A couple of standout moments: The realization that the foundations of Western Literature, Homer's Lliad and The Odyssey, are both glorifications of war written by people who didn't experience war. So, our western tradition has always been blood and distance in equal measure. In Godard's film, the writer of a fictional essay, "Palestine as Metaphor", discusses the notion of Trojan Poets. If the Trojans had any poetry, he says, it was lost. He wonders whether or not the lack of great poetry is reason enough for a culture to be defeated. Finally, he says, the Palestinians are winning on poetry, and if they ever lose poetry to Israel, then the culture is dead. Palestinians are only known because they've been locked into battle with Israel, and the whole world looks at Israel. Israel is the center of the world affairs. So, the resistance to Israel is what gives Palestinians their power.
Were the Palestinians opposed to, say, Turkey, no problem. On a broader scale, when Al Qaeda's earliest manifestations were battling it out over control of Afghanistan, no problem. It was only the opposition to America that made it powerful. You still see the confusion in the streets, during anti-Dane protests by Muslims across the world over political cartoon hackery. The Danes are a useless enemy, they don't get any attention for the cause. And so at an anti-Dane rally you will see them burning the American flag.
At the same time, I'm reading up on Augusto Boal's "Theater of the Oppressed". It seemed a bit weak to me at first: Writer travels South America, encouraging the audience to participate in the solutions of his dramas. Actors, at certain decisions, turn to the audience, the audience calls out scenarios, and the actors play them out, until the audience is satisfied with the conclusion. At times the plays are specifically mirrors of local political struggles, at times they are stories of wives with cheating husbands. But Boal is careful in his work to explore the stories suggested as manifestations of class psychology.
In one performance, the audience was completely involved, the entire way through, as statues. A woman from the audience came up and molded them, making them take the positions of an event she had witnessed in her home village, where a man was castrated as a result of another absurd and bloody local power grab. The woman's only rules were that she could not speak, but she had to mold them all to reflect the event, showing actors how to pose by taking the pose herself. In act two, she did the same thing, molding them into how she wanted her village to be. And finally, the third act, the audience came down and explored suggestions for the transition scenes.

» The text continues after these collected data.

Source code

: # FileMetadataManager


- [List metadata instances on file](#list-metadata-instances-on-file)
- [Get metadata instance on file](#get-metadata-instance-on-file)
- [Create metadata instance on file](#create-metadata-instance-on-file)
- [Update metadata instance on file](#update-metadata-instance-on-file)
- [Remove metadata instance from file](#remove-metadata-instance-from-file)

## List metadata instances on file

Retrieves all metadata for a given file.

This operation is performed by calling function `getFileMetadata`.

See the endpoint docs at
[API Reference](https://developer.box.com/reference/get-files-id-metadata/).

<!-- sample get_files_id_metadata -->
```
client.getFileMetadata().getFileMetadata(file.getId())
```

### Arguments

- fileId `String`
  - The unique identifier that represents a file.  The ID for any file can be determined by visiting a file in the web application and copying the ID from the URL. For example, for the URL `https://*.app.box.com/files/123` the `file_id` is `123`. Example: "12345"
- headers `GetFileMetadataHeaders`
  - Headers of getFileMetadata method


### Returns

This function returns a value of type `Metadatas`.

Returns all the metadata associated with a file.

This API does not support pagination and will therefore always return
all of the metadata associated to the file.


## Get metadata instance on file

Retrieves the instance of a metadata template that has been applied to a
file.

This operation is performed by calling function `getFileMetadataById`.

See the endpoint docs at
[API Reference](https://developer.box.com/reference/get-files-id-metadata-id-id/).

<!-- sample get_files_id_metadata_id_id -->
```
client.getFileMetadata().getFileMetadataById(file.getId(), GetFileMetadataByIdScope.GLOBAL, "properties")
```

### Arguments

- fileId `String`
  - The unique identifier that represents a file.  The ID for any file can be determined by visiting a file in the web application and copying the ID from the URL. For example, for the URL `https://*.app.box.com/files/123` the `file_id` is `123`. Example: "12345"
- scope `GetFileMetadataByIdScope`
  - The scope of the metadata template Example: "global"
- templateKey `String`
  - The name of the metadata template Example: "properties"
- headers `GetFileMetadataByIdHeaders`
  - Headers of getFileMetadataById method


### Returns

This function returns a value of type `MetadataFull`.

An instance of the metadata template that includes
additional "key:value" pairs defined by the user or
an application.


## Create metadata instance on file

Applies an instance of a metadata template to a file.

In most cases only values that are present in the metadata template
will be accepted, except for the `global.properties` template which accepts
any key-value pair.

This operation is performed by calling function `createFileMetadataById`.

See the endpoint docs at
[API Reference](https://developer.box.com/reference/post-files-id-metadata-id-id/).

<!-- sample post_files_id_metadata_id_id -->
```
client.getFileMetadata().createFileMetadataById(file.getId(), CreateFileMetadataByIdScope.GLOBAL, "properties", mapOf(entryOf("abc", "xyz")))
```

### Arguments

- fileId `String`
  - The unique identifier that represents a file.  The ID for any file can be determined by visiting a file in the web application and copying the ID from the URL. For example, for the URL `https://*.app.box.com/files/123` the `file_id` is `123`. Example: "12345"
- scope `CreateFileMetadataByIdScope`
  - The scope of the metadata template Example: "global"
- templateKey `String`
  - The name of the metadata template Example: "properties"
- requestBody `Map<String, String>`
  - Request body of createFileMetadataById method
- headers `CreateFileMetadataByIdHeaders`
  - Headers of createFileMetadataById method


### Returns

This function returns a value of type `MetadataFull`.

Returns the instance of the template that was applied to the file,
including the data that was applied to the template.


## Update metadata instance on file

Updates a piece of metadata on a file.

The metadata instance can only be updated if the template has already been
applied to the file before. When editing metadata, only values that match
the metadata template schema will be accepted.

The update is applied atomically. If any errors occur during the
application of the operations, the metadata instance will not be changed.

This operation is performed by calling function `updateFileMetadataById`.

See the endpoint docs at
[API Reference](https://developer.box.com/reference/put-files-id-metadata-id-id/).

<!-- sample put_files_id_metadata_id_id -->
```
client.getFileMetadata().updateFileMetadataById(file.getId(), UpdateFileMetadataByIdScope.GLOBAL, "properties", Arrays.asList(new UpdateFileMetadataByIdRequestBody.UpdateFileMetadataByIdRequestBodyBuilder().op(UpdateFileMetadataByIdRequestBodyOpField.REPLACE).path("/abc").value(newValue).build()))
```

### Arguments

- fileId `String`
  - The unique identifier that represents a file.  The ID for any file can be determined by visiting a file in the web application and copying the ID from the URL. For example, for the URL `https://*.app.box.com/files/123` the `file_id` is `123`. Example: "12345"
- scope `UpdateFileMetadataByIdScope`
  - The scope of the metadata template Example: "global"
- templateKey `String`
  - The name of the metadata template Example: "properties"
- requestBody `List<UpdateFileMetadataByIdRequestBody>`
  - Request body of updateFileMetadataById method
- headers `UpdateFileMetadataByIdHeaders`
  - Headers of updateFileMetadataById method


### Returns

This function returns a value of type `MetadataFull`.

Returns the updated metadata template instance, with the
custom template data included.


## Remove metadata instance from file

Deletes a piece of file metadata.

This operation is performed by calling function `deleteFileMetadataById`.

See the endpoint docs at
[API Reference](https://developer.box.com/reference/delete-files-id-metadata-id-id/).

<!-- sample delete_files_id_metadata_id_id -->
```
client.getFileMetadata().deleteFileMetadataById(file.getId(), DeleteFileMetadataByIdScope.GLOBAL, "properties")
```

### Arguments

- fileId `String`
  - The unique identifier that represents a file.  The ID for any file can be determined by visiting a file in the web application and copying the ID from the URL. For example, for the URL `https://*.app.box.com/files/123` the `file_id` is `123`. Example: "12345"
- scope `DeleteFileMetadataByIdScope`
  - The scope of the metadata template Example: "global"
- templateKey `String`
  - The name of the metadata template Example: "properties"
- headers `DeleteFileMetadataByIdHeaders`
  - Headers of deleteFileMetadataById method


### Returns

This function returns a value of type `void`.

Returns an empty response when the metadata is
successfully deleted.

A woman of a particularly upper class upbringing had molded the scene completely around, but five prisoners, tied and bound by the side of the castrated man, she didn't move. When asked why she couldn't envision their role in the solution, she remarked that they simply hadn't belonged. Others, the revolutionaries, made the soldiers turn their guns to their chiefs; some liberated women made the women grab the weapons. It was all telling of the psychology of class. It was key for understanding the differences between members of the audience, but also key to uniting them into envisioning a common solution- not by "democracy", but by consensus, in the playground of art.
Though it's telling that they all ended up violent. "Why don't people of humanity ever start a revolution?" a character in Notre Musique asks, while driving through Sarejevo. "Humanists don't start revolutions," comes the response, "They build libraries."

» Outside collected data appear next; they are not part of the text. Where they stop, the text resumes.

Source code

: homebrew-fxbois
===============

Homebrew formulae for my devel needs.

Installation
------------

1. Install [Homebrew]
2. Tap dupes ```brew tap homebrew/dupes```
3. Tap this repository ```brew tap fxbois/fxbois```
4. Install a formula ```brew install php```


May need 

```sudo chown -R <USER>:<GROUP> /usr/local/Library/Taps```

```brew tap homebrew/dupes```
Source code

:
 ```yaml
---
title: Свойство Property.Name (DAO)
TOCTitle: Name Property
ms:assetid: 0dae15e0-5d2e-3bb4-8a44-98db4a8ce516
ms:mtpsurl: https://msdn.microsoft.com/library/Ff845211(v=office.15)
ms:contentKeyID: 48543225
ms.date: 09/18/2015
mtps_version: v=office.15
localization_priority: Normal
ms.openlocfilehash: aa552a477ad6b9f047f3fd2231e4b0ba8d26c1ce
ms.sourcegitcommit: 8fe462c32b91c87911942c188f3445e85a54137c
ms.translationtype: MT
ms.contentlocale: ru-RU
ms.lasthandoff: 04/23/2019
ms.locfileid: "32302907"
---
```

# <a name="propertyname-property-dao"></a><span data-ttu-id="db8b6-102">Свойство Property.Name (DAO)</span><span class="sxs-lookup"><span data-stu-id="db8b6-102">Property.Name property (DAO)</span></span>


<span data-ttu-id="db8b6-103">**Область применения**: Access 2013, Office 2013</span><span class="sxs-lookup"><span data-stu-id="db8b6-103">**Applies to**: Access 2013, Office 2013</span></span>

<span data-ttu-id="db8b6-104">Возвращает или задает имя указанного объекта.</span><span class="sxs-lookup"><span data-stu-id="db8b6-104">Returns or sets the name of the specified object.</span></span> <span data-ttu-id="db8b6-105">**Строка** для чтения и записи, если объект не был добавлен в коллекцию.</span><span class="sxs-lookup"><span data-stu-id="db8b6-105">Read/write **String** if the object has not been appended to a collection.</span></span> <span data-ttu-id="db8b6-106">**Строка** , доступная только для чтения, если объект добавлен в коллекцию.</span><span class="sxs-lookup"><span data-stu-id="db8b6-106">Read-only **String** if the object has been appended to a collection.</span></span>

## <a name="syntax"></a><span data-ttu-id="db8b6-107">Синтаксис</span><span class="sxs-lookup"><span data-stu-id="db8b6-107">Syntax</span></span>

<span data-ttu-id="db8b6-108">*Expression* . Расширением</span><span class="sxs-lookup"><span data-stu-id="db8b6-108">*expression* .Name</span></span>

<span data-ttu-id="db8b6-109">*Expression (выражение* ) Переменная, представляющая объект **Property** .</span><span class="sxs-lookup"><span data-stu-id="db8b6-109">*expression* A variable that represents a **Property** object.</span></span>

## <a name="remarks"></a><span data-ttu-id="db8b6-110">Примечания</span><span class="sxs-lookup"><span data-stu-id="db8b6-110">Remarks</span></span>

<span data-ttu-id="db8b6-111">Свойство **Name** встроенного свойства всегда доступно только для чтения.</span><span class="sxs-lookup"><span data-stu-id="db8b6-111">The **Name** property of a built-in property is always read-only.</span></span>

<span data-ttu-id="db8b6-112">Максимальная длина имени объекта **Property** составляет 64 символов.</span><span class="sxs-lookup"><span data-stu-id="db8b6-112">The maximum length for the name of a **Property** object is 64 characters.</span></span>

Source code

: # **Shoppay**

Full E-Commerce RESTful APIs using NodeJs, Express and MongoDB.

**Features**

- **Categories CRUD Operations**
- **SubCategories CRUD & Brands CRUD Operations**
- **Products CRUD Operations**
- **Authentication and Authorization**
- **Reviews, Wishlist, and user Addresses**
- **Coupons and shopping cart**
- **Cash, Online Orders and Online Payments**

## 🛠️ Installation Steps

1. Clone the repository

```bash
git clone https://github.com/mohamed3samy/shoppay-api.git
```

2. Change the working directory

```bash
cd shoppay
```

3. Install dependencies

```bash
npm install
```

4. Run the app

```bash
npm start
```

The singular thrust of western culture, as a telling of war propaganda in a direct and unchallenged way, was malleable to some extent, coming from the oral traditions where people could ask questions, or challenge assumptions of the speaker. When the recorded medium came along, we got into the unchallenged aspect of those oral traditions: now, the storyteller was unobliged to listen to you. So it gave rise to the master storytelling of Hitler, Stalin, Mao, and Bush. I don't mean to put Bush on the same "pedestal" as Hitler, Stalin, and Mao, but frankly, any war fought since the invention of the radio is a new kind of master storytelling.

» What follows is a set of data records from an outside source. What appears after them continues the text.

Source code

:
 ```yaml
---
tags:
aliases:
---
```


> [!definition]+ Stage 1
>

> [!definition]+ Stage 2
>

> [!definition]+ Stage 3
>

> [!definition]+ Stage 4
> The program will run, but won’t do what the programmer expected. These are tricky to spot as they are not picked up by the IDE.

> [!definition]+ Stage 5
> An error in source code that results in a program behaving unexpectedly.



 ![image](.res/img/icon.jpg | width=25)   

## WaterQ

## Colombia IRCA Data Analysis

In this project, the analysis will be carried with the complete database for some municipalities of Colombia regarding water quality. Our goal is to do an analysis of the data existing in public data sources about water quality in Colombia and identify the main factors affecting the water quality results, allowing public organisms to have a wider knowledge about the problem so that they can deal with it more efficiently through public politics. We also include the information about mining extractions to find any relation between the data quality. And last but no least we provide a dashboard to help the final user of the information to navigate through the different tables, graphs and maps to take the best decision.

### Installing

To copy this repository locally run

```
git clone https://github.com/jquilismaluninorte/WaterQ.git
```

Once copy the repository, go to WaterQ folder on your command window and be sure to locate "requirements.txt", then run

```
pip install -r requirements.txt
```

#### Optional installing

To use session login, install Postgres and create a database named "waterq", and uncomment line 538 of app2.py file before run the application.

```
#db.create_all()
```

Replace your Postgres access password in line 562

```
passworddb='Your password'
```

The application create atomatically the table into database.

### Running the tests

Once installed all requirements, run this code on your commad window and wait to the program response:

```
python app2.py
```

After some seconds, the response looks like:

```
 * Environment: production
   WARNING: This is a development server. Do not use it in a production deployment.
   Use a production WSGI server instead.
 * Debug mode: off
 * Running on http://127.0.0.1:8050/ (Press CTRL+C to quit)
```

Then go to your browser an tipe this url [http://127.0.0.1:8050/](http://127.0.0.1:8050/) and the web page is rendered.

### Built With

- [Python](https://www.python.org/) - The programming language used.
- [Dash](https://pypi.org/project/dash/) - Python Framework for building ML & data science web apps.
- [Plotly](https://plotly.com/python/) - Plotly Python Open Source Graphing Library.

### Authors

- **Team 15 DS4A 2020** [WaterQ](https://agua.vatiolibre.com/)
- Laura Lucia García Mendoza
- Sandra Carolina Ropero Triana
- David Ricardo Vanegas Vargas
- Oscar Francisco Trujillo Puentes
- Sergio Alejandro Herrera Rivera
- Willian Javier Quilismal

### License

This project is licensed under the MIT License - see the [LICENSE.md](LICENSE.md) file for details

Augusto Boal's version of the Trojan War might have asked for the Trojan side, might have given voice to some element of Trojan Poetry.
Lastly: Jorge Luis Borges and "The Garden of Forking Paths", tells the story of a Nazi spy who comes across the writings of his ancestor, decoded by a man who has been studying these writings. The writings are chaotic and unexplainable, but everyone says this ancestor, a monk who spent 13 years on it, created a master labyrinth at the same time. What the man studying the monk discovers is that the labyrinth and the writing are all the same, that you cannot use the labyrinth without the writing, or the writing without the labyrinth. The idea is that the story is infinite, the labyrinth is only a map- and the directions can go on forever.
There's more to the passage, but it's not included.